I can't see any red/green/blue icon either. When you open this site can you see _Karl Jeacle's_ mortgage calculator? If not then I reckon that _jdwexford_ is on the ball and the problem is that you don't have a _Java_ runtime/virtual machine installed and will need to download/install one from [broken link removed] (click the _Download J2SE JRE_ link to download the latest 1.4 version of the _Java_ runtime environment but note that it's a 15MB download so you might want to do it on broadband!).

Note also that the word used by _jdwexford_ above obliterated by asterisks was "a_p_p_l_e_t" without the underscores. _ezBoard_ "censors" that term as a security measure against nefarious use of _Java_ on the site.


----------



## andy (15 Jan 2005)

*looks like the java problem*

Mortgage calculator does'nt show. Which of these java things should I download - I have broadband [broken link removed]


----------



## ClubMan (15 Jan 2005)

*Re: looks like the java problem*

The one I pointed out above - the link under the heading _"J2SE v 1.4.2_06  JRE  includes the JVM technology"_ (the fourth download link listed on the page). You only need the runtime environment - the other downloads also bundle developer tools which only people writing _Java_ applications need and which otherwise simply bloat the size of the download for end users.


----------



## andy (16 Jan 2005)

*still not working*

Thanks guys
I downloaded this Java thing - could'nt install because ran out of disc space on drive C - installed on drive D - opened Karls mortgage calculator - pictures still not showing. I am not well up on PC's, disc space etc. Any ideas on what I could do. I often get message while on internet that "this program has performed an illegal operation & will be shut down". This appears when disc is full - I do disc clean-up - re-start & keep going until message appears again - message doesnt appear when on internet for short time - only when on for long time after opening many sites.


----------



## ClubMan (16 Jan 2005)

*Re: still not working*

*could'nt install because ran out of disc space on drive C - installed on drive D *

Did you definitely run the installation process or did you just store the dowloaded file on the D: drive?

* opened Karls mortgage calculator - pictures still not showing.*

Even after closing all browser windows and then starting the browser again?
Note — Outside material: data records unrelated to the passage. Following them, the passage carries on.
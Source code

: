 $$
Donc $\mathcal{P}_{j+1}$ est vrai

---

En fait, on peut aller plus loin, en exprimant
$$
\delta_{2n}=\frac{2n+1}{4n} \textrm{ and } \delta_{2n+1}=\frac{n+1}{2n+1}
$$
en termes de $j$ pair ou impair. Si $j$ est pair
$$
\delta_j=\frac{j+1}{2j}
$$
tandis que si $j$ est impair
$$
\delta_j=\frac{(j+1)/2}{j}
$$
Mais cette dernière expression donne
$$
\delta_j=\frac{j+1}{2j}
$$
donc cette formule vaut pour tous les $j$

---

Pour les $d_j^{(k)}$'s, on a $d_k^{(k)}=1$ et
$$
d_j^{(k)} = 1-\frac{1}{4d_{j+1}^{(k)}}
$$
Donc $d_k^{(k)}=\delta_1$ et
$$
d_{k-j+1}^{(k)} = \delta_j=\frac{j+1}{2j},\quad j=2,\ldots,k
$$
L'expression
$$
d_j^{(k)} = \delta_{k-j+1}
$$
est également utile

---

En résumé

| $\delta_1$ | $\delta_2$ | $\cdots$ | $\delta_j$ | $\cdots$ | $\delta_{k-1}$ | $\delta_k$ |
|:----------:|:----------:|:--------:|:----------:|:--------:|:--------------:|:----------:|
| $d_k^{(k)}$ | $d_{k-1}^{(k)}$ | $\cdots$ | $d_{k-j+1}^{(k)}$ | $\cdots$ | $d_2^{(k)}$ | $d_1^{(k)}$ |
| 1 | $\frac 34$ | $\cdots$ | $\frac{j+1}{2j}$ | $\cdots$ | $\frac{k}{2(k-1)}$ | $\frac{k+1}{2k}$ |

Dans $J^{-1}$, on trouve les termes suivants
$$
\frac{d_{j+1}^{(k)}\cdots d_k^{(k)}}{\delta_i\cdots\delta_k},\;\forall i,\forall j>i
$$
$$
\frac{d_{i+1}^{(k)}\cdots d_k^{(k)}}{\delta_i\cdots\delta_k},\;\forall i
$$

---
If so then it sounds like the _Java_ runtime is not installed after all. If you are running _Windows 2000/XP_ then you could check _Start -> Set Program Access and Defaults_ and check if the _Choose default virtual machine for Java _ option is present and enabled. Also check _Start -> Settings -> Control Panel ->  Add/Remove Programs_ and check if _J2SE Runtime Environment ..._ is listed.

*I often get message while on internet that "this program has performed an illegal operation & will be shut down".*

This happens when programs crash unpectedly for some reason.
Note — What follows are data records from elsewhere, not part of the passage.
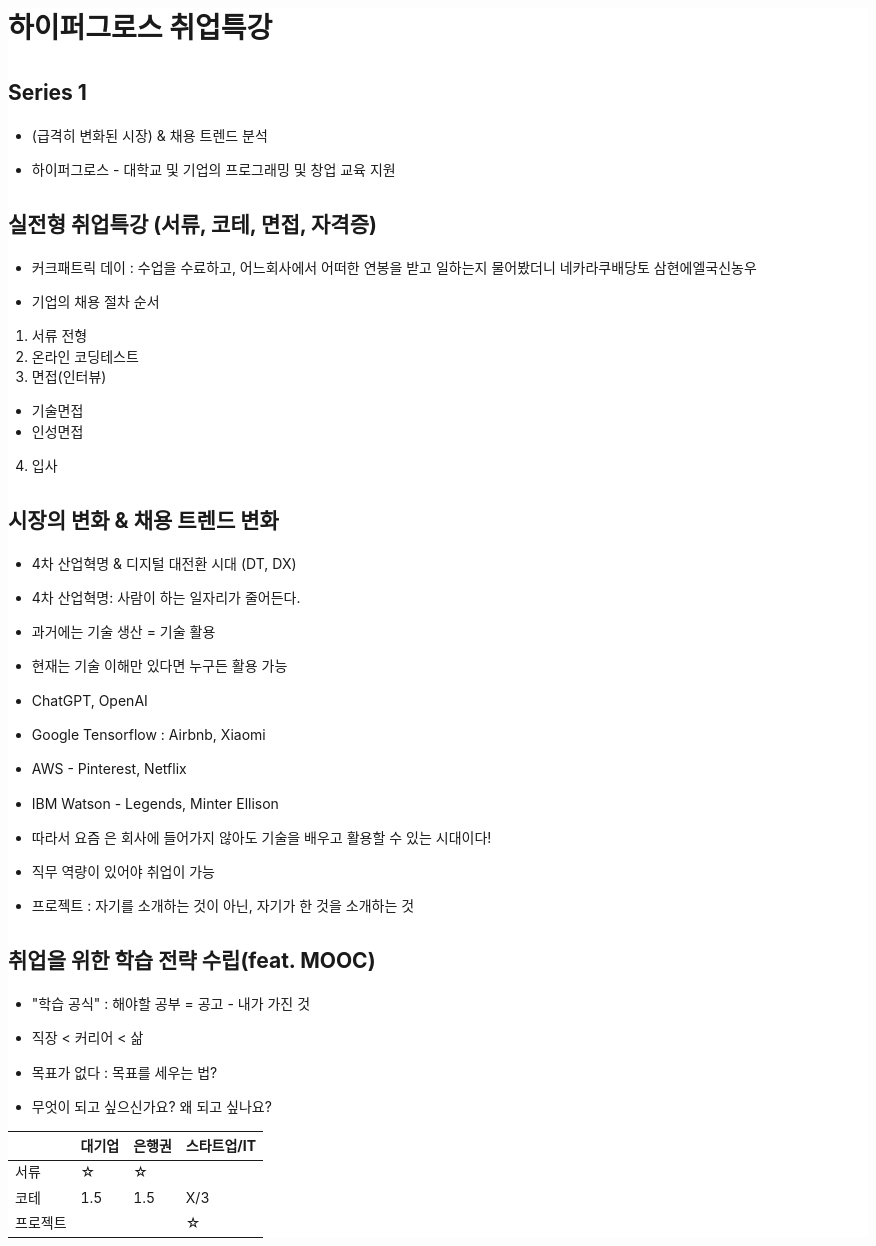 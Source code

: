 # 하이퍼그로스 취업특강
## Series 1
- (급격히 변화된 시장) & 채용 트렌드 분석

- 하이퍼그로스 - 대학교 및 기업의 프로그래밍 및 창업 교육 지원

## 실전형 취업특강 (서류, 코테, 면접, 자격증)
- 커크패트릭 데이 : 수업을 수료하고, 어느회사에서 어떠한 연봉을 받고 일하는지 물어봤더니
네카라쿠배당토 삼현에엘국신농우

- 기업의 채용 절차 순서
1. 서류 전형
2. 온라인 코딩테스트
3. 면접(인터뷰)
- 기술면접
- 인성면접
4. 입사

## 시장의 변화 & 채용 트렌드 변화
- 4차 산업혁명 & 디지털 대전환 시대 (DT, DX)
- 4차 산업혁명: 사람이 하는 일자리가 줄어든다.
- 과거에는 기술 생산 = 기술 활용
- 현재는 기술 이해만 있다면 누구든 활용 가능

- ChatGPT, OpenAI

- Google Tensorflow : Airbnb, Xiaomi
- AWS - Pinterest, Netflix
- IBM Watson - Legends, Minter Ellison

- 따라서 요즘 은 회사에 들어가지 않아도 기술을 배우고 활용할 수 있는 시대이다!

- 직무 역량이 있어야 취업이 가능
- 프로젝트 : 자기를 소개하는 것이 아닌, 자기가 한 것을 소개하는 것

## 취업을 위한 학습 전략 수립(feat. MOOC)

- "학습 공식" : 해야할 공부 = 공고 - 내가 가진 것
- 직장 < 커리어 < 삶

- 목표가 없다 : 목표를 세우는 법?
- 무엇이 되고 싶으신가요? 왜 되고 싶나요?

|  |대기업|은행권|스타트업/IT|
|--|--|--|--|
|서류|☆|☆||
|코테|  1.5 |1.5|X/3|
| 프로젝트|       |     |  ☆  |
*This appears when disc is full - I do disc clean-up - re-start & keep going until message appears again - message doesnt appear when on internet for short time - only when on for long time after opening many sites.*

Sounds like you are running out of disk space and need to do a more significant clean-up or install additional hard disk space. When you are browsing your local brower cache (e.g. temporary internet files folder) fills up with pages and graphics that you download. You can tweak the settings for the amount of disk space allocated to the browser cache (e.g. In _Internet Explorer_ _Tools -> Internet Options... -> Temporary Internet Files -> Settings..._) in case that's of any use. It might be worth running the _Windows_ _Disk Cleanup_ program to see if there is anything else that can potentially be cleared out (_Start -> Programs -> Accessories -> System Tools -> Disk Cleanup_). Don't delete anything unless you know that it is safe to do so.

Ideally get somebody with more technical expertise to have a look at your PC and advise on the best way to improve performance and stability.


----------